## REQUIRED WORK
In the data below, locate the line containing "price range by adjusting a slider." and the line containing "I originally had", then retype both and everything between them exactly. Pictures are not part of the copy.

## RECORD EXTRACTS
----------

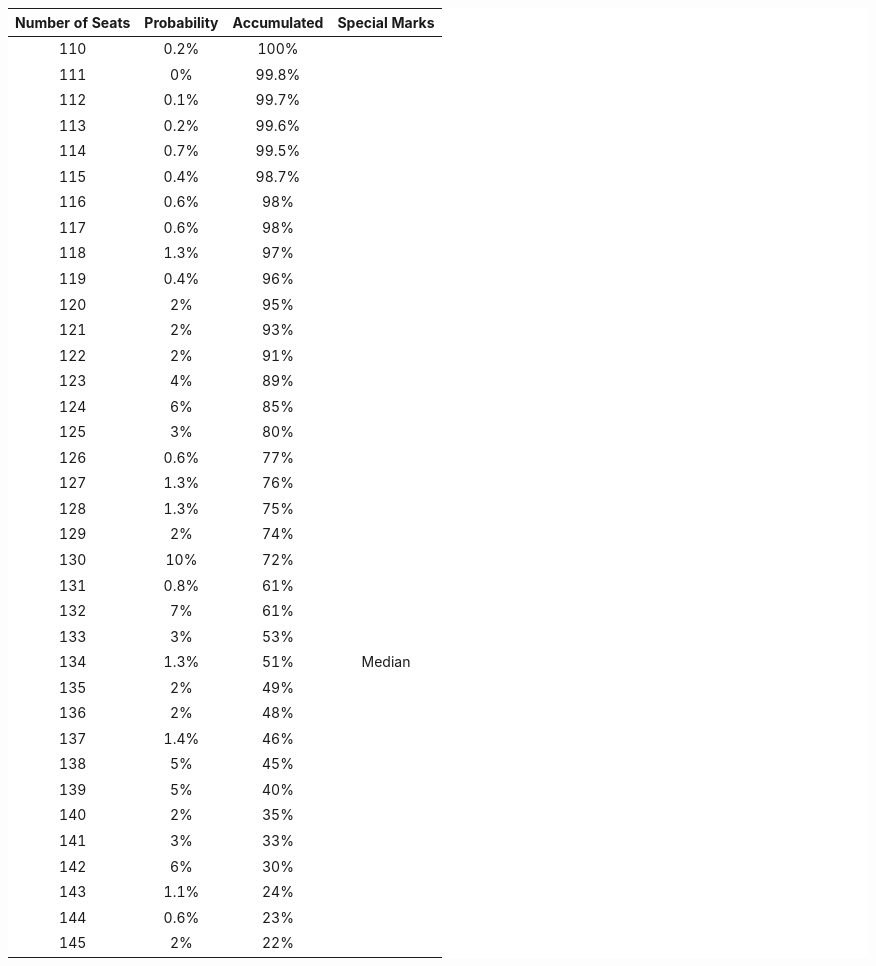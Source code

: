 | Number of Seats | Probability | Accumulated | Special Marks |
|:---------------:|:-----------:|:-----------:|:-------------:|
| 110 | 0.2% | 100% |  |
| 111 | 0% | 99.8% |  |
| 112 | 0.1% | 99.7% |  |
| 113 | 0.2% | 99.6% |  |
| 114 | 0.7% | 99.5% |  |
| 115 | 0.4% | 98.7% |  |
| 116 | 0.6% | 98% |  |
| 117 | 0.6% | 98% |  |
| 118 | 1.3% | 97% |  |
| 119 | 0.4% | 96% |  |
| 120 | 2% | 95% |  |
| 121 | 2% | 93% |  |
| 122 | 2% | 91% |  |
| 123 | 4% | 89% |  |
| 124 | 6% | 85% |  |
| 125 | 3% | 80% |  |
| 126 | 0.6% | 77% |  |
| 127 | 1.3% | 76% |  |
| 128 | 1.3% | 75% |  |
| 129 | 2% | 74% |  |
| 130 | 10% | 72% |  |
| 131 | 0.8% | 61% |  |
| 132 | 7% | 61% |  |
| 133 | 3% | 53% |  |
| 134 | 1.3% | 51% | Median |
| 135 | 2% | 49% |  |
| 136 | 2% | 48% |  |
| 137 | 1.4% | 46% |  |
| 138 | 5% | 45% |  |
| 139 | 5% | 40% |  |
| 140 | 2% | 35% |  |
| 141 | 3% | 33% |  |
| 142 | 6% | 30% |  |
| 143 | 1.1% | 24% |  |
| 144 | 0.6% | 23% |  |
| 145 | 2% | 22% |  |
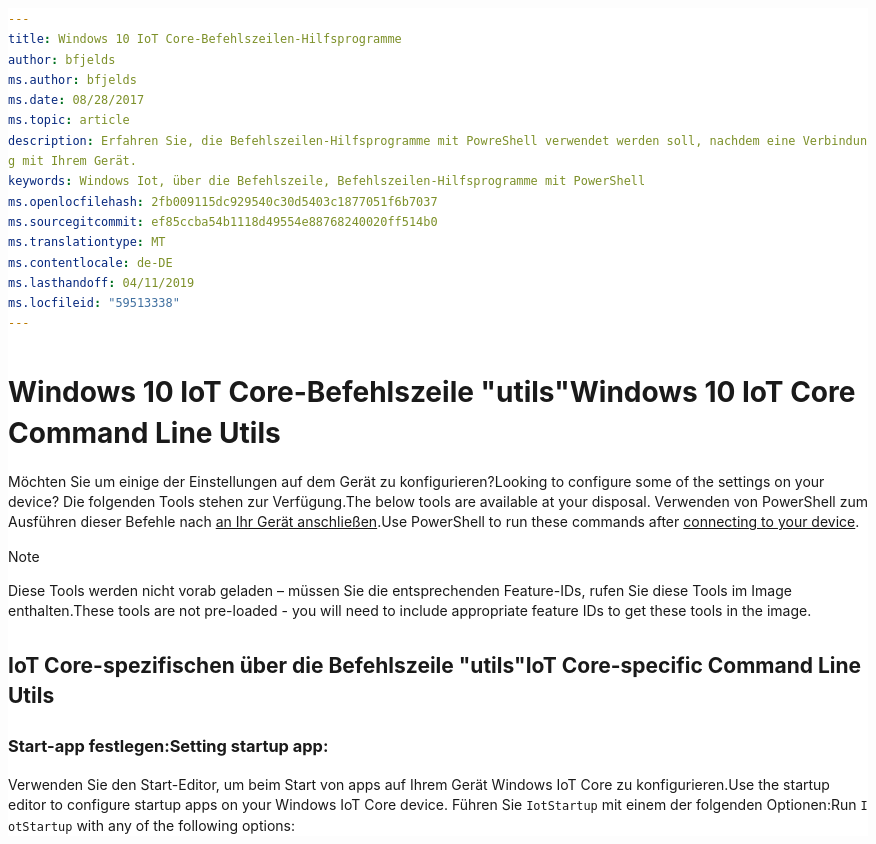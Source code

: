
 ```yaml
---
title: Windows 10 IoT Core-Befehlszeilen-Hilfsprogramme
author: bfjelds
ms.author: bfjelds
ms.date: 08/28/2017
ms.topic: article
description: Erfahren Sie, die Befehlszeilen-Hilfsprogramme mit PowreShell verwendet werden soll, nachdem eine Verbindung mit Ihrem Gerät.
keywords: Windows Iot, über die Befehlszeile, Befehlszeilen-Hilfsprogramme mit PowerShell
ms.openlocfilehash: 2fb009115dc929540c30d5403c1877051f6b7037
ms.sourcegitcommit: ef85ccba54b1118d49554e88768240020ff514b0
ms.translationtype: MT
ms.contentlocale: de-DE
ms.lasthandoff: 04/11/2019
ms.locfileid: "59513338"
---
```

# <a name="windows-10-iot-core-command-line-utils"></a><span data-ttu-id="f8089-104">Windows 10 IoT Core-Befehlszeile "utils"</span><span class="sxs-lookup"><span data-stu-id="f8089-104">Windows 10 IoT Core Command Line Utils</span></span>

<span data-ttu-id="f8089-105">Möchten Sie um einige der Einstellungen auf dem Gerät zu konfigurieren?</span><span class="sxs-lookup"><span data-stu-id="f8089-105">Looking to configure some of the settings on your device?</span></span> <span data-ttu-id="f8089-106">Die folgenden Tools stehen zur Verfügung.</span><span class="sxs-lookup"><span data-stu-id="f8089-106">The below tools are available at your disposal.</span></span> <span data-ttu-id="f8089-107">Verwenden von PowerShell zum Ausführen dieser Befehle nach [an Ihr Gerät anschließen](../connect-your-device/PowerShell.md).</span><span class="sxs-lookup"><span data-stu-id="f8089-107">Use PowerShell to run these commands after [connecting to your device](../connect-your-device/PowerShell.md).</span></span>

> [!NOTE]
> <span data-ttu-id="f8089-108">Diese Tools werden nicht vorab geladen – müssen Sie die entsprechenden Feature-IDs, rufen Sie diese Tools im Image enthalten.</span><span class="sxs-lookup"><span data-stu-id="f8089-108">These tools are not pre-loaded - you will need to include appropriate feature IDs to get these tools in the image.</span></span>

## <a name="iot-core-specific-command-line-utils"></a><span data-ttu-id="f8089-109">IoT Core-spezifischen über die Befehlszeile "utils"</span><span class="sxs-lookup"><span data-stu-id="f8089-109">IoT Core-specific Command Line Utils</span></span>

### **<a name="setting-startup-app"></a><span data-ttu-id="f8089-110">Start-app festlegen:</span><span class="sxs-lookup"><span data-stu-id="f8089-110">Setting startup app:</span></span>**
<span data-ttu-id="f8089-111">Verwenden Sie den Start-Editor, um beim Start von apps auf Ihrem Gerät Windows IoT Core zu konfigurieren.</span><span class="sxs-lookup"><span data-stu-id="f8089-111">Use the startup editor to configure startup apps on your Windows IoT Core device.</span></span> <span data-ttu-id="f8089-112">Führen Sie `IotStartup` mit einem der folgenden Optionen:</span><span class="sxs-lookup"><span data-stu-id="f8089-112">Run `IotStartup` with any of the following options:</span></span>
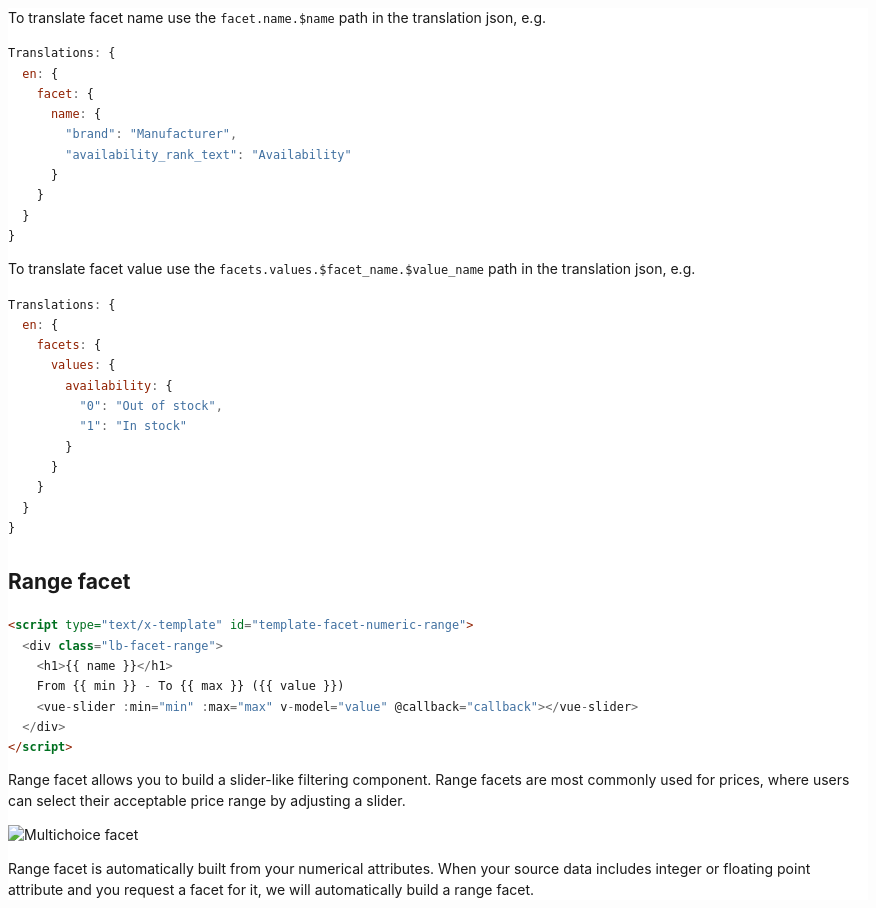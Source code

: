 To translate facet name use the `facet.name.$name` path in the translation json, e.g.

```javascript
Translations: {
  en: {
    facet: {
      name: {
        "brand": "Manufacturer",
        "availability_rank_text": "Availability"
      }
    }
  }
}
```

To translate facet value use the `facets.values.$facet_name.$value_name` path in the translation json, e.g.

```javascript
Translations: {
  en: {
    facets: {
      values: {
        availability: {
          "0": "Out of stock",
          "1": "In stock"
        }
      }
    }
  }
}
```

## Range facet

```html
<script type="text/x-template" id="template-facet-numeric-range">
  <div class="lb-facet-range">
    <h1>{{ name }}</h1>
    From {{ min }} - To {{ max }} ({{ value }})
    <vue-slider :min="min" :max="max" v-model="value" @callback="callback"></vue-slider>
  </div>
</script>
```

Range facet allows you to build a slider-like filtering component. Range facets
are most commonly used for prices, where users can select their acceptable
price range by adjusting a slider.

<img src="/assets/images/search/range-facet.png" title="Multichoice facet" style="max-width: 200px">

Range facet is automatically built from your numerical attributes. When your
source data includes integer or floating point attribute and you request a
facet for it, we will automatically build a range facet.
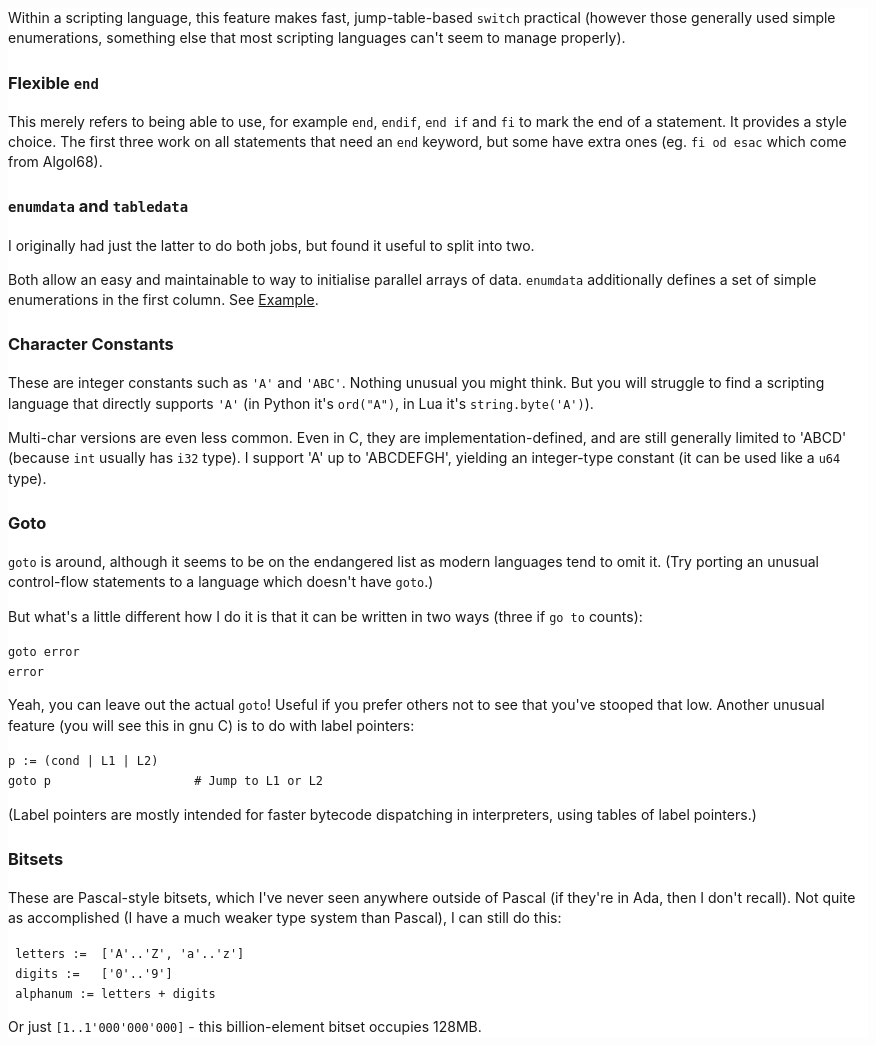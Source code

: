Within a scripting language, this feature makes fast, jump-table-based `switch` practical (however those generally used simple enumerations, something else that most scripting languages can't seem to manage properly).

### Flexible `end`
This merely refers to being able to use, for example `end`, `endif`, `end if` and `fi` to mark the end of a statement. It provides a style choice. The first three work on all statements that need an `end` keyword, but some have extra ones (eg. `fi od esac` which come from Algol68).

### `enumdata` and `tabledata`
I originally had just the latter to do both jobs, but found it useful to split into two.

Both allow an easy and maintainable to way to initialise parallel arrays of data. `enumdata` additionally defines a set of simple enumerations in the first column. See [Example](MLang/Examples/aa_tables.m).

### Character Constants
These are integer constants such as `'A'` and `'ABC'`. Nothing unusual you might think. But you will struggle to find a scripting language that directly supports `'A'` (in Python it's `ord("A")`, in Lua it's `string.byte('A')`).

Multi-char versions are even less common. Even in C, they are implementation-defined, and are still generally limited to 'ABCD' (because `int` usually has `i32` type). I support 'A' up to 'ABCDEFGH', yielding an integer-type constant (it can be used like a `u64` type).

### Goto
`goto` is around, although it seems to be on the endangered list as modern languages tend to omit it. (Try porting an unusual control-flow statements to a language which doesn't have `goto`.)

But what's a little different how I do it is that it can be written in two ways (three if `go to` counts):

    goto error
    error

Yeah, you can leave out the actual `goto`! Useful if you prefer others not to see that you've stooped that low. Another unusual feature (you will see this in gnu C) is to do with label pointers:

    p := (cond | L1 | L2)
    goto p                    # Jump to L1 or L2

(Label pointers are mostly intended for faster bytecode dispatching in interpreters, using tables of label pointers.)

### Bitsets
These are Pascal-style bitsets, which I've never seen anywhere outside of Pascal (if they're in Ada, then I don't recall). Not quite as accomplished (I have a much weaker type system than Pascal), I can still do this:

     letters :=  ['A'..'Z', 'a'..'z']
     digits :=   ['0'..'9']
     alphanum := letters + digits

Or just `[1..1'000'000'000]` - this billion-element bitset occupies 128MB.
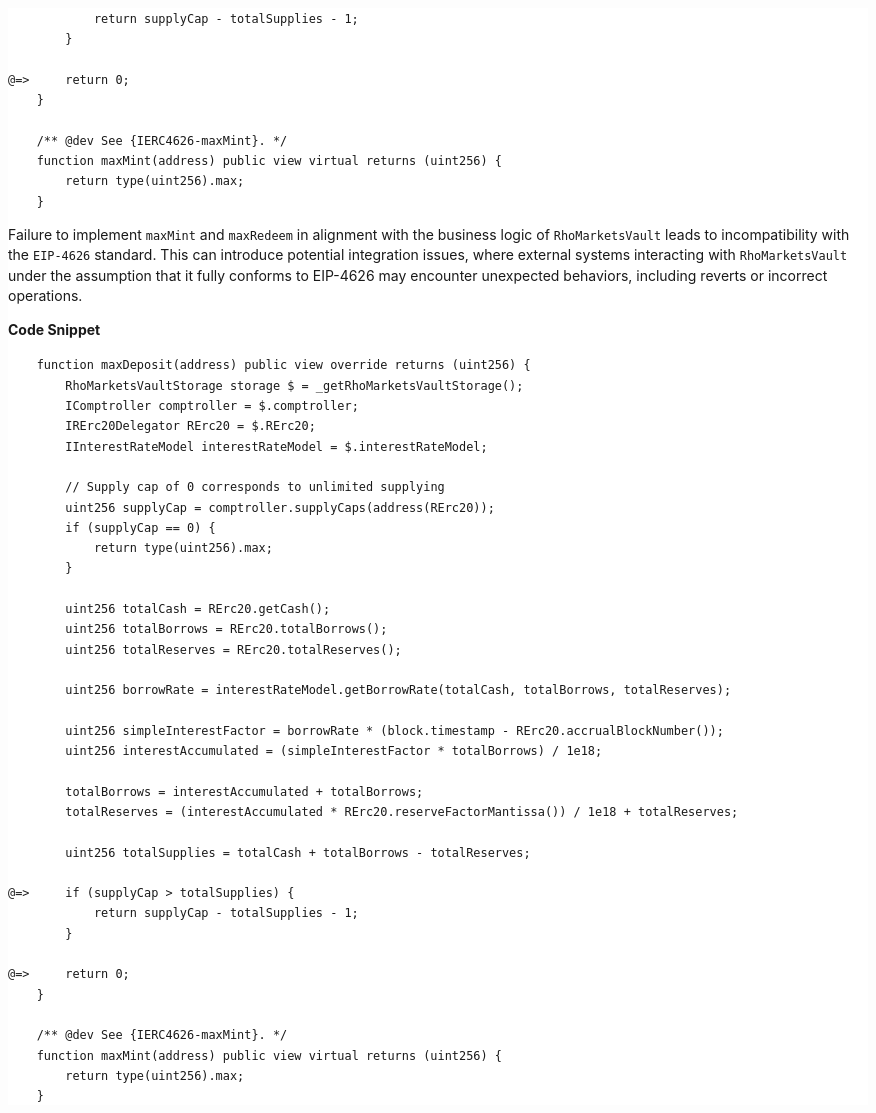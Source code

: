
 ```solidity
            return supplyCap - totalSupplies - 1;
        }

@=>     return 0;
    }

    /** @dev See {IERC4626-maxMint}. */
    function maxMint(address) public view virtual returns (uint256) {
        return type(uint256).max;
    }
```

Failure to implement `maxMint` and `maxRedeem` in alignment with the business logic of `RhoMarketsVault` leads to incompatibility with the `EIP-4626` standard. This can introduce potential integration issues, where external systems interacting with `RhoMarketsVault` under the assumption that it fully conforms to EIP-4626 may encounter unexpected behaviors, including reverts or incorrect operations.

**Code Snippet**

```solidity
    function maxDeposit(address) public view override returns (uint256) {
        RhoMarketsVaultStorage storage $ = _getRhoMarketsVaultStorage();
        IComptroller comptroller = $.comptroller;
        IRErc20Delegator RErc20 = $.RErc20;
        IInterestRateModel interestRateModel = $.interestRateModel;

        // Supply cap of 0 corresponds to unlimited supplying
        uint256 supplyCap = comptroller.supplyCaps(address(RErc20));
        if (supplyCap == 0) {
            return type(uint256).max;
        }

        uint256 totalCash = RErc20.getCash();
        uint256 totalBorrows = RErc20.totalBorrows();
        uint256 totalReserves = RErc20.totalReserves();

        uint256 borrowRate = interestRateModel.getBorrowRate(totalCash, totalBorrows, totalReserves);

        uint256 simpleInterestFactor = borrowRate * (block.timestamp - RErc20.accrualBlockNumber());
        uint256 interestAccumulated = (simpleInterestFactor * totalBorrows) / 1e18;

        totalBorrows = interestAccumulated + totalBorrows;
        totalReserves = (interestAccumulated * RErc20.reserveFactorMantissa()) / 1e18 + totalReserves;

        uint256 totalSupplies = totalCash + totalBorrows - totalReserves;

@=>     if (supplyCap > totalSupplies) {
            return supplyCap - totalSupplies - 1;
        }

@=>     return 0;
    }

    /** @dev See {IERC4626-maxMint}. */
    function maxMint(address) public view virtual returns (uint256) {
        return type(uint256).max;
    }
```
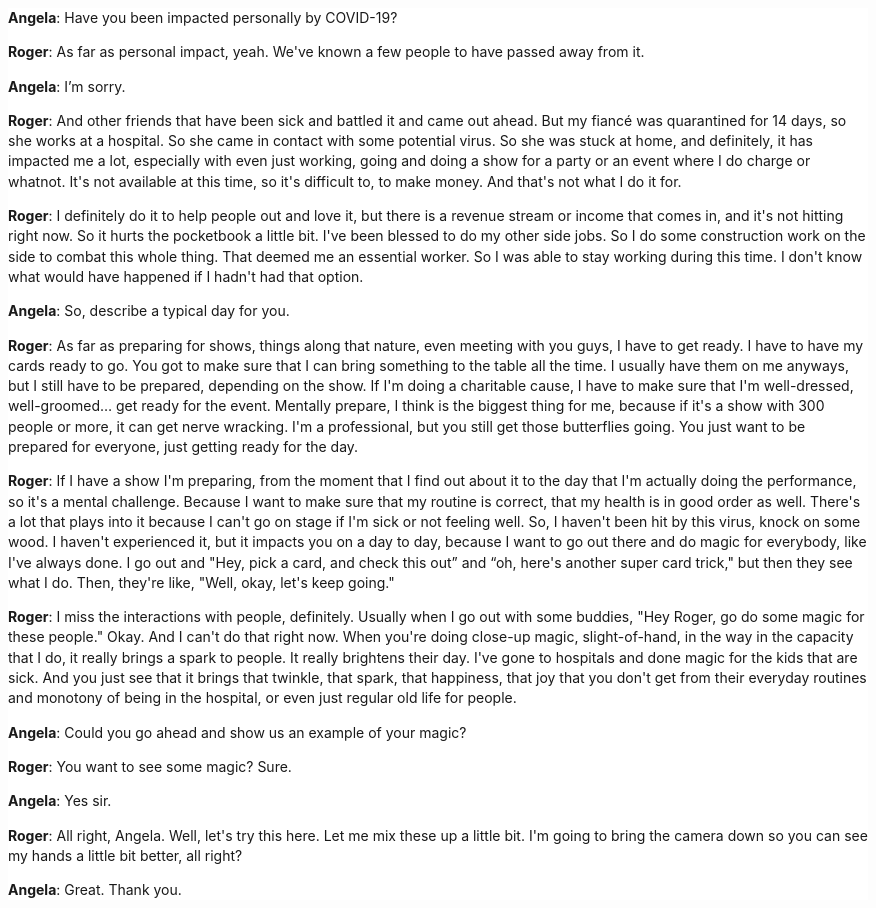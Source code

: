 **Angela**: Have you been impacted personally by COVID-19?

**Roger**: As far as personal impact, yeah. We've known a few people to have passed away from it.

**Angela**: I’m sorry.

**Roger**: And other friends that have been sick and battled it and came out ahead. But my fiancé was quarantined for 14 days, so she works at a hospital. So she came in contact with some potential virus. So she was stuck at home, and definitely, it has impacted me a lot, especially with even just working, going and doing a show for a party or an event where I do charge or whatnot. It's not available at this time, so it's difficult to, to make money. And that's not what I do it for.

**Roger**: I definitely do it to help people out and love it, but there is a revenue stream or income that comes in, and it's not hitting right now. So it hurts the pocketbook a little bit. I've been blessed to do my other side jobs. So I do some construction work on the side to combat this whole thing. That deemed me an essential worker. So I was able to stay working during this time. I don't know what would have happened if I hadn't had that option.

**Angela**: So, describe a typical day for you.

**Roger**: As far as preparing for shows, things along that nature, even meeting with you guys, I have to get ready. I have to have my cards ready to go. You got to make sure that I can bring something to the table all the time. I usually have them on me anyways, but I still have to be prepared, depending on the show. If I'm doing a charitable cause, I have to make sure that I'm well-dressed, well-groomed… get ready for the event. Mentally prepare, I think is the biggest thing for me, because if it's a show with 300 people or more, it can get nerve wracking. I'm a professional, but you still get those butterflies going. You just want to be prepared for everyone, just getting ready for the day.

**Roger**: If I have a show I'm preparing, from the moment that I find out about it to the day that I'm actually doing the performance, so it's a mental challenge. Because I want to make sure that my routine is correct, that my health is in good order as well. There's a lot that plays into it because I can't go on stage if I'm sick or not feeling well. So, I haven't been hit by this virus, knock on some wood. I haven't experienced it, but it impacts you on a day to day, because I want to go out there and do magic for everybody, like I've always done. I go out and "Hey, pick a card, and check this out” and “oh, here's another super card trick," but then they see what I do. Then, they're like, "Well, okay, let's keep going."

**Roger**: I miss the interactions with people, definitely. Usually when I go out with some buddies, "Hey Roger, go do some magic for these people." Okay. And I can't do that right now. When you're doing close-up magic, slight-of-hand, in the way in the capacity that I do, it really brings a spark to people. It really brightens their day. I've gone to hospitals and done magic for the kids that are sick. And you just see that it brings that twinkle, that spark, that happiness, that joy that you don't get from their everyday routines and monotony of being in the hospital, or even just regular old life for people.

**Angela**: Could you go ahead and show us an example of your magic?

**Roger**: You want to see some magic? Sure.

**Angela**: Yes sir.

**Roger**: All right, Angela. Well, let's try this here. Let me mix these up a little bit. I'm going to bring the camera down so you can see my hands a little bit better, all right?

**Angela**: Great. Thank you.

----------

## RESPONSE TO THE TASK
price range by adjusting a slider.

<img src="/assets/images/search/range-facet.png" title="Multichoice facet" style="max-width: 200px">

Range facet is automatically built from your numerical attributes. When your
source data includes integer or floating point attribute and you request a
facet for it, we will automatically build a range facet.
Source code

:Within a scripting language, this feature makes fast, jump-table-based `switch` practical (however those generally used simple enumerations, something else that most scripting languages can't seem to manage properly).

### Flexible `end`
This merely refers to being able to use, for example `end`, `endif`, `end if` and `fi` to mark the end of a statement. It provides a style choice. The first three work on all statements that need an `end` keyword, but some have extra ones (eg. `fi od esac` which come from Algol68).

### `enumdata` and `tabledata`
I originally had just the latter to do both jobs, but found it useful to split into two.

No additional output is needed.